TASK DIRECTIONS - In the records below, find every line that contains "toView" and list it.

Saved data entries
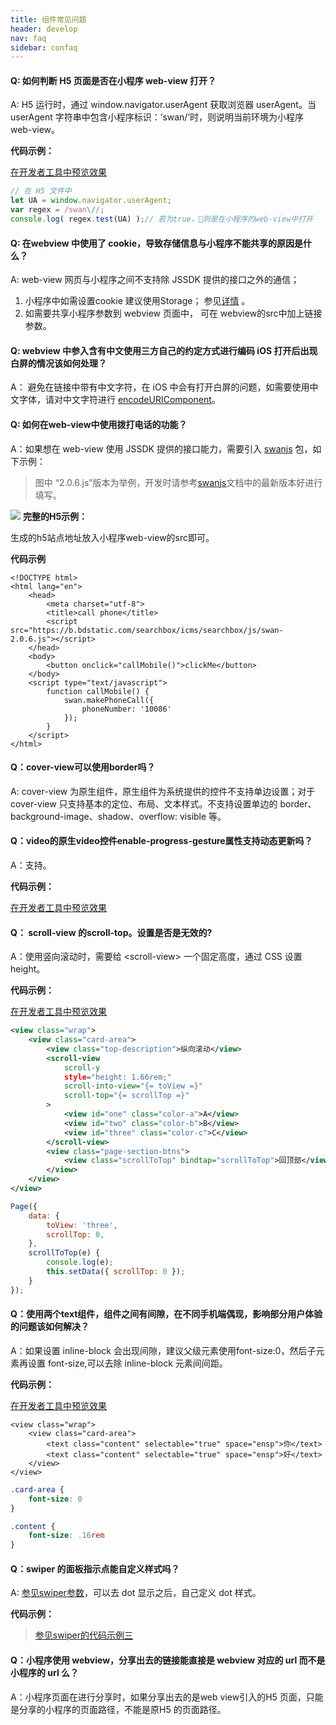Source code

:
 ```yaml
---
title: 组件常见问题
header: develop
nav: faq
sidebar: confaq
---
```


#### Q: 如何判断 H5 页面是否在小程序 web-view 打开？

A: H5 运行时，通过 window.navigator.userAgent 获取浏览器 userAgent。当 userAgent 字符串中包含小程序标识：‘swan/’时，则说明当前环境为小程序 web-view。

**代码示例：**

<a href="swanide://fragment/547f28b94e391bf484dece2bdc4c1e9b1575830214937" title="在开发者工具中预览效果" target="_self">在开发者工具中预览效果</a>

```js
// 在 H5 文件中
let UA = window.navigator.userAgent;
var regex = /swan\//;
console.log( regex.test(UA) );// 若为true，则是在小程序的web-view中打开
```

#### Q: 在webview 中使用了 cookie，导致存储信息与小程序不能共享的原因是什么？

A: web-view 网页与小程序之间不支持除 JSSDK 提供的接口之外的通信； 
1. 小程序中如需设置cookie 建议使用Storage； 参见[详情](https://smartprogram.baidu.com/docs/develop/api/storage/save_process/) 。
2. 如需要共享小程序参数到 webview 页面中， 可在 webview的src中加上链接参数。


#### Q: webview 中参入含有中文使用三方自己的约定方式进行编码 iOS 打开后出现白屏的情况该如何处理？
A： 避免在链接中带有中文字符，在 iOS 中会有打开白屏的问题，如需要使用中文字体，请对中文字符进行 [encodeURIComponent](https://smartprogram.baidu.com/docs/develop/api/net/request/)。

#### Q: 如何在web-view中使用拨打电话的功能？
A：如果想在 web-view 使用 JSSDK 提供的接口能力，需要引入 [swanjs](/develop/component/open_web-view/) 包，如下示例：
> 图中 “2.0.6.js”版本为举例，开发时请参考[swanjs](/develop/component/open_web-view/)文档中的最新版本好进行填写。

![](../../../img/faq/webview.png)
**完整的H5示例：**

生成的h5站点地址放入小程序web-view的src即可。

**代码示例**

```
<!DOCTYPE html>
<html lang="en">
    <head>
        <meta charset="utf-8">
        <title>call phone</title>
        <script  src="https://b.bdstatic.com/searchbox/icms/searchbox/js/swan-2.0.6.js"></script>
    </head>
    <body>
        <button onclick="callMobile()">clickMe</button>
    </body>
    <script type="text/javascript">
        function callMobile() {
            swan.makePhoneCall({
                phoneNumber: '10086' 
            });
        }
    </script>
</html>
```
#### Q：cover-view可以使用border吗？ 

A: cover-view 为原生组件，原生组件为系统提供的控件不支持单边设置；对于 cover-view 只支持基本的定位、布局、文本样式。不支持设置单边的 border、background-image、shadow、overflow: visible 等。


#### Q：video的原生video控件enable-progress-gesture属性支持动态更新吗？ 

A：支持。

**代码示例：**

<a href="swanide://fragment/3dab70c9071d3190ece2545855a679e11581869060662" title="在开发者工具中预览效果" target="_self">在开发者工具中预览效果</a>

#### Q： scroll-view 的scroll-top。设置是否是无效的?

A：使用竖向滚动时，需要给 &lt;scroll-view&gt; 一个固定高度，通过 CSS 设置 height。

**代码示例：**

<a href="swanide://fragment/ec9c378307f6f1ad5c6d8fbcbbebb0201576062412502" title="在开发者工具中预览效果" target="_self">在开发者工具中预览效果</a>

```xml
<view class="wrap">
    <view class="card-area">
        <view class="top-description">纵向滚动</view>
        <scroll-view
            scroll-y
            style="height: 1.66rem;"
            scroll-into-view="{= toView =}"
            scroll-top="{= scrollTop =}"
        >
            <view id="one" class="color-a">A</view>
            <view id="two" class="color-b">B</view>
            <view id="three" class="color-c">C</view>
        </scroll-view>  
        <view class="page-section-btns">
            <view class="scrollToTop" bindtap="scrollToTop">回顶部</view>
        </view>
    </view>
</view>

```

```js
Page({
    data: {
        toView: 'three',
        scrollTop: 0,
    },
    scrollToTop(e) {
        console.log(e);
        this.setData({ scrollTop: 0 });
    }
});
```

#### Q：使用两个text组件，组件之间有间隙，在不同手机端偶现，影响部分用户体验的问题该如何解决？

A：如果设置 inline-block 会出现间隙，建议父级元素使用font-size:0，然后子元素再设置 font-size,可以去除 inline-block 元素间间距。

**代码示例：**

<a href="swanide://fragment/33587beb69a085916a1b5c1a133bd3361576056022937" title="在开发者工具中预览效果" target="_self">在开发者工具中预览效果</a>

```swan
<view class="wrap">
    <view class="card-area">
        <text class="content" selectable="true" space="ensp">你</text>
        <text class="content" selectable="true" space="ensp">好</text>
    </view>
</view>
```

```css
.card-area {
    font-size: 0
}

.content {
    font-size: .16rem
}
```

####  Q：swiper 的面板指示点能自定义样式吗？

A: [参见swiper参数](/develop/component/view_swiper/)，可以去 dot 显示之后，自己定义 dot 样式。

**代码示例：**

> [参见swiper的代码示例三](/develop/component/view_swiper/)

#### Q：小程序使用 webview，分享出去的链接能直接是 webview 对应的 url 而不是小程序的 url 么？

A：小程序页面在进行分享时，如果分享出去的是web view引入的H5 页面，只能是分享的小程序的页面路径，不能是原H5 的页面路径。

==

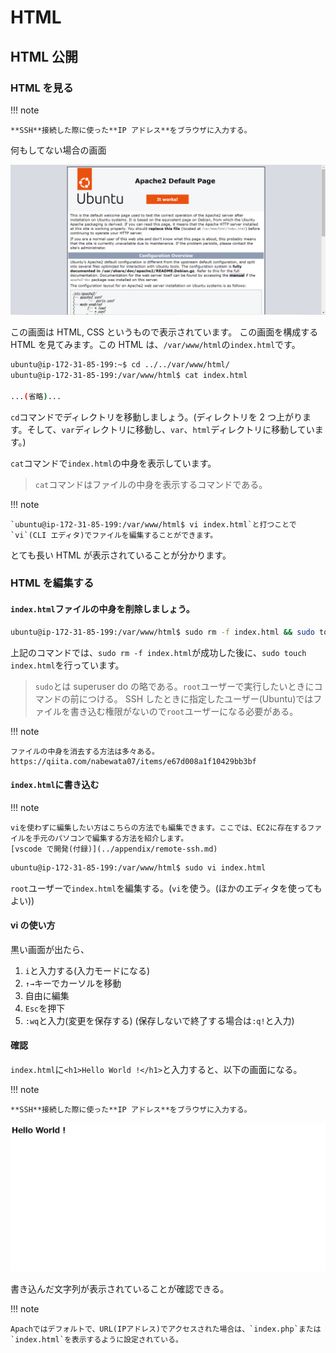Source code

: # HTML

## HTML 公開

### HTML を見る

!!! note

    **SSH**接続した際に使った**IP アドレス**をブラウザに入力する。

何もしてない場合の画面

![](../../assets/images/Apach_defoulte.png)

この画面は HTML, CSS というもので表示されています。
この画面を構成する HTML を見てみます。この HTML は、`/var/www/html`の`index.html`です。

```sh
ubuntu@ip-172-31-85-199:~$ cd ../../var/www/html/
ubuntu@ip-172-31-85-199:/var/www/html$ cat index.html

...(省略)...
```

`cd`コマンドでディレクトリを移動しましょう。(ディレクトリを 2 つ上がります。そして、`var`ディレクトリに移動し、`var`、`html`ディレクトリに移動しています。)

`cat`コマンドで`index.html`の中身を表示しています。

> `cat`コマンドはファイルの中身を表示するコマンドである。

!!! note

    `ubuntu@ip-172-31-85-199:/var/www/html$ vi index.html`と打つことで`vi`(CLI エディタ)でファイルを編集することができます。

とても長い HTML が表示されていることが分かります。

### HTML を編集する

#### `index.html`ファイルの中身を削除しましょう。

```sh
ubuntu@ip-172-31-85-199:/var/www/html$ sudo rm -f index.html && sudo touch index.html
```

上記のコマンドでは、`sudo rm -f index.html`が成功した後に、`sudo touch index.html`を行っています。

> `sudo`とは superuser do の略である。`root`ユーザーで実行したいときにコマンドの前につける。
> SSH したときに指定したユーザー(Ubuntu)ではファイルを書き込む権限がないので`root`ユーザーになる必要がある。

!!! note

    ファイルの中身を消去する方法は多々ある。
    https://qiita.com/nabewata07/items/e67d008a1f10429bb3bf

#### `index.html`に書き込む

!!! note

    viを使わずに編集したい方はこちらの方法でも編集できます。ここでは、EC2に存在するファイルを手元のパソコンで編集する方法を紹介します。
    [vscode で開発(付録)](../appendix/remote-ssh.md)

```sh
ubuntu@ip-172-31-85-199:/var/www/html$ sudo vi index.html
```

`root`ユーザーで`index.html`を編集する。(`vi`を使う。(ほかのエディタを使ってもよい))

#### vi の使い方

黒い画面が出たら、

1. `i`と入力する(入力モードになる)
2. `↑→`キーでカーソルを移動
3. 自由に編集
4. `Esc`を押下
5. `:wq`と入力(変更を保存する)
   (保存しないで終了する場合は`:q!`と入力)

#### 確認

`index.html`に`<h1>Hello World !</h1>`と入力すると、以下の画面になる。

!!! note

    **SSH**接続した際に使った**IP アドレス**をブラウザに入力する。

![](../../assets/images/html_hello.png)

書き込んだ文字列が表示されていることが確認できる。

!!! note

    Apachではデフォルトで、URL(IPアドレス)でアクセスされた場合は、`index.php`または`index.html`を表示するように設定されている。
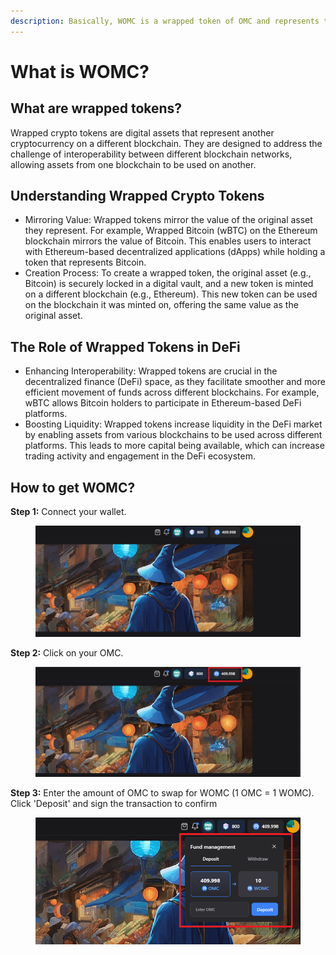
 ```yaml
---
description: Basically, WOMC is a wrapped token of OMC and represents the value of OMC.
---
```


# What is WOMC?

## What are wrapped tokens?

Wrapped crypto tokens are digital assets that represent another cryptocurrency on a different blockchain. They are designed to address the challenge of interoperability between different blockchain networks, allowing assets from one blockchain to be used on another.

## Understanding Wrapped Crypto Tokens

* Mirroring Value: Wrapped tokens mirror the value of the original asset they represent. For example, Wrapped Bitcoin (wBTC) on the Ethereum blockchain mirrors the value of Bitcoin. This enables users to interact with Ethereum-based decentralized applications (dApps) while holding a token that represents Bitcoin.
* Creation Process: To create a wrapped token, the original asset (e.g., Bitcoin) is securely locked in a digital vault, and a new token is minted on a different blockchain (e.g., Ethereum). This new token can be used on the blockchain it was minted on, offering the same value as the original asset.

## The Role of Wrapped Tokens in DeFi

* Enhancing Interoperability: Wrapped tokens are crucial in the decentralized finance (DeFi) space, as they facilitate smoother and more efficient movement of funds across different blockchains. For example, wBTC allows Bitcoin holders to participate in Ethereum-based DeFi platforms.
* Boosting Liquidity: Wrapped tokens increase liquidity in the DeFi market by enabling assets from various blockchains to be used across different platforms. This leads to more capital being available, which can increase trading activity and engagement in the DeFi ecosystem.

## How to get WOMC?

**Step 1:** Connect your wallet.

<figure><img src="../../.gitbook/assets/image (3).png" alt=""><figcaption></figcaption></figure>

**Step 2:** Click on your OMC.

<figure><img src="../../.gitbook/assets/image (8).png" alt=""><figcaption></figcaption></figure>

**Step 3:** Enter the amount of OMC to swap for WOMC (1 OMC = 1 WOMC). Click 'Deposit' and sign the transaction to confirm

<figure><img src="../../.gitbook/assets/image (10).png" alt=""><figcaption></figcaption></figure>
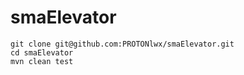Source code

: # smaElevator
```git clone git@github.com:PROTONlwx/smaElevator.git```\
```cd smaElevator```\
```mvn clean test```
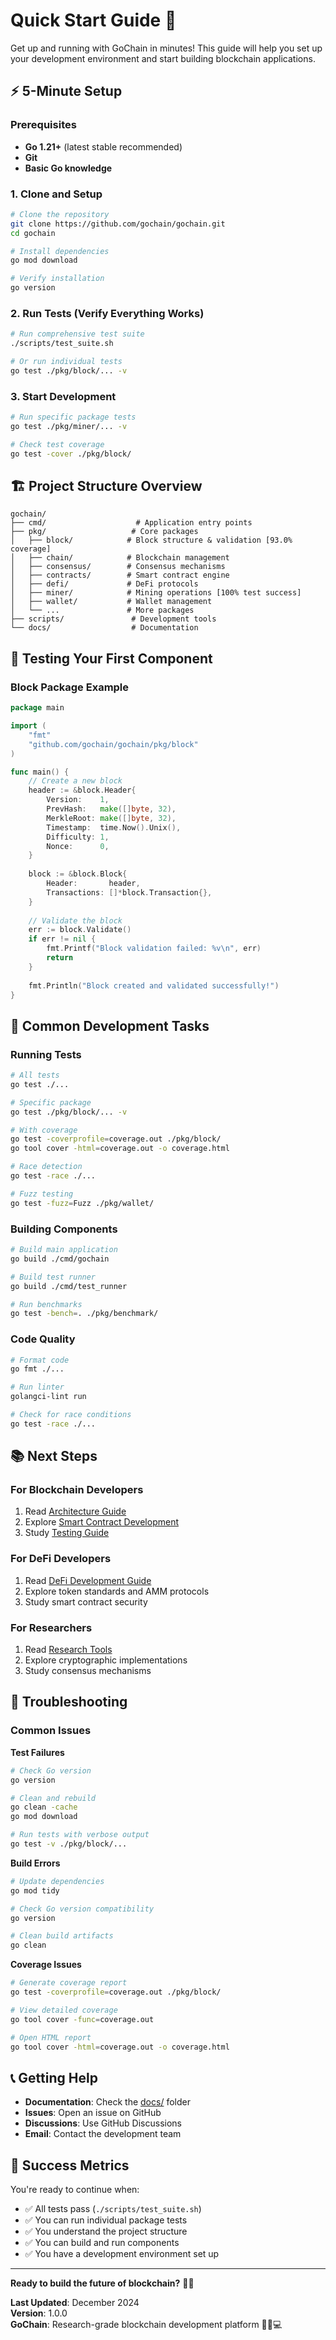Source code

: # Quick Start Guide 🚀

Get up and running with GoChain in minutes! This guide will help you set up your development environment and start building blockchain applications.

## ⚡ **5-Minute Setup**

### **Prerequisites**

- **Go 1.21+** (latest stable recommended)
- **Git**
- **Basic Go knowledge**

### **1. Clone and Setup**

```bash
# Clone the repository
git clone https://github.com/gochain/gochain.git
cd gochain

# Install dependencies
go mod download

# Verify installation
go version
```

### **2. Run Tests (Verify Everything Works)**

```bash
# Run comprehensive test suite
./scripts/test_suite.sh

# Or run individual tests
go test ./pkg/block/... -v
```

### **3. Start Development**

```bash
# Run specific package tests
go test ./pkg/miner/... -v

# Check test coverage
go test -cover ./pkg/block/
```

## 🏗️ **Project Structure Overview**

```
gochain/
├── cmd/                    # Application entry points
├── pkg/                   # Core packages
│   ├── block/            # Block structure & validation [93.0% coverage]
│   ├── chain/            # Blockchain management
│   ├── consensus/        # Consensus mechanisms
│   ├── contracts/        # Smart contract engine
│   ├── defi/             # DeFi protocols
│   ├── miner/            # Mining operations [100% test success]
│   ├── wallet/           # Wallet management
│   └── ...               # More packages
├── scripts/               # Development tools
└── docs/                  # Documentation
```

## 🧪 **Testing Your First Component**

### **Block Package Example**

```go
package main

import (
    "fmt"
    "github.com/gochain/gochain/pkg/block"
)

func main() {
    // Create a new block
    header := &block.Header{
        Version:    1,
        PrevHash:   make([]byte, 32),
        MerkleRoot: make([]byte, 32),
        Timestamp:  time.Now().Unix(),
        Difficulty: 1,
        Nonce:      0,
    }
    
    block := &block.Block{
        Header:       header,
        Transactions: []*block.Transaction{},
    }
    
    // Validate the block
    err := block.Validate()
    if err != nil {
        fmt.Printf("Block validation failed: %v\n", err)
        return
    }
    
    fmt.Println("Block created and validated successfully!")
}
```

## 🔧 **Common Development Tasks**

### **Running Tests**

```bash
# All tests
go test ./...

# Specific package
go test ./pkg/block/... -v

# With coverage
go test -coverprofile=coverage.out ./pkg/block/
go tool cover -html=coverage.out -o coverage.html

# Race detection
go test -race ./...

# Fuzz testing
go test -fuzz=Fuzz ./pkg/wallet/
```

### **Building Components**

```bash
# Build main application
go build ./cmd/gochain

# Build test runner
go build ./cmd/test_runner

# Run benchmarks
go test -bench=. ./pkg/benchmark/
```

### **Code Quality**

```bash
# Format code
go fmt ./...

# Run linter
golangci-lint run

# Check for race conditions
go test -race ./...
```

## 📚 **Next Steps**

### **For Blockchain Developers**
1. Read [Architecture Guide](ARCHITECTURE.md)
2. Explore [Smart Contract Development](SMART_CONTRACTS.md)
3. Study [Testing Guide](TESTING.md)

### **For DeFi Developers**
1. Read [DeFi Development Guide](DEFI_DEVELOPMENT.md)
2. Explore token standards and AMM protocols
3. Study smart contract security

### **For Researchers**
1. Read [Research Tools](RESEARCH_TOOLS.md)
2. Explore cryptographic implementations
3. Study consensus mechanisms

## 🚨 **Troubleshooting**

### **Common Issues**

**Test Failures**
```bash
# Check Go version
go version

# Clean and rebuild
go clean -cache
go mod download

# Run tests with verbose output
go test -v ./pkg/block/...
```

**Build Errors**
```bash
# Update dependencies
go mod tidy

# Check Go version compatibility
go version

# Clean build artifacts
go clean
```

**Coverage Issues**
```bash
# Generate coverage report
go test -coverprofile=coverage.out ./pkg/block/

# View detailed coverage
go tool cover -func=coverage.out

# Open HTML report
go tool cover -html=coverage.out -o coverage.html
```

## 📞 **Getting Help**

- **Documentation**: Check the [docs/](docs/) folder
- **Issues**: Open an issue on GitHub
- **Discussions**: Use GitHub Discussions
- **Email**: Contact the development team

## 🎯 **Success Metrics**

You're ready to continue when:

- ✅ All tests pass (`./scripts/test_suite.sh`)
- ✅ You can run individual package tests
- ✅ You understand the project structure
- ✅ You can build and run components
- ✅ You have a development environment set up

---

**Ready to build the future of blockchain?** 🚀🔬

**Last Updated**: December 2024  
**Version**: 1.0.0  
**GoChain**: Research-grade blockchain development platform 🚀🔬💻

WRITTEN ANSWER -
            scroll-into-view="{= toView =}"
        toView: 'three',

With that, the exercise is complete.